화학공학소재연구정보센터
Canadian Journal of Chemical Engineering, Vol.97, No.9, 2483-2497, 2019
Online prediction of quality-related variables for batch processes using a sequential phase partition method
Batch processes inherently have multiple operation phases; different phases exhibit different characteristics. Hence, it is reasonable to partition the process into phases and build sub-phase models for online quality prediction. To this end, a sequential phase partition method based on the information increment is proposed. To address the multiphase behaviours in batch processes, this work utilizes a new information increment index to capture the dynamic characteristics of batch processes along a time direction and divides the process into sub-phases. Next, phase-based multiway partial least squares (MPLS) models are built to model within-phase characteristics and predict the quality-related variables online. Information increment is able to exploit the process evolution by focusing on the changing variable correlations derived from two adjacent extend time slice.

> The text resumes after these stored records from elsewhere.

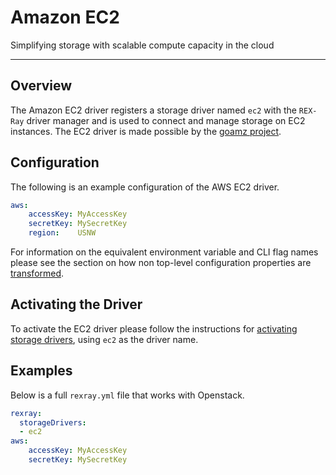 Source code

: # Amazon EC2

Simplifying storage with scalable compute capacity in the cloud

---

## Overview
The Amazon EC2 driver registers a storage driver named `ec2` with the `REX-Ray`
driver manager and is used to connect and manage storage on EC2 instances. The
EC2 driver is made possible by the
[goamz project](https://github.com/mitchellh/goamz).

## Configuration
The following is an example configuration of the AWS EC2 driver.

```yaml
aws:
    accessKey: MyAccessKey
    secretKey: MySecretKey
    region:    USNW
```

For information on the equivalent environment variable and CLI flag names
please see the section on how non top-level configuration properties are
[transformed](./config/#all-other-properties).

## Activating the Driver
To activate the EC2 driver please follow the instructions for
[activating storage drivers](/user-guide/config#activating-storage-drivers),
using `ec2` as the driver name.

## Examples
Below is a full `rexray.yml` file that works with Openstack.

```yaml
rexray:
  storageDrivers:
  - ec2
aws:
    accessKey: MyAccessKey
    secretKey: MySecretKey
```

It directly utilizes the available process measurements of successful history batch processes without data transformation or dimensionality reduction. The method is sequential and can overcome the limits of some phase partition methods that may divide the samples with discontinuous time sequence but similar characteristics into the same phase. In addition, the information increment is capable of reflecting the change of the process intuitively with high computation efficiency. Advantages of the proposed method are illustrated by two case studies, a penicillin simulation platform and an industrial application of Escherichia coli (E. coli) fermentation, respectively.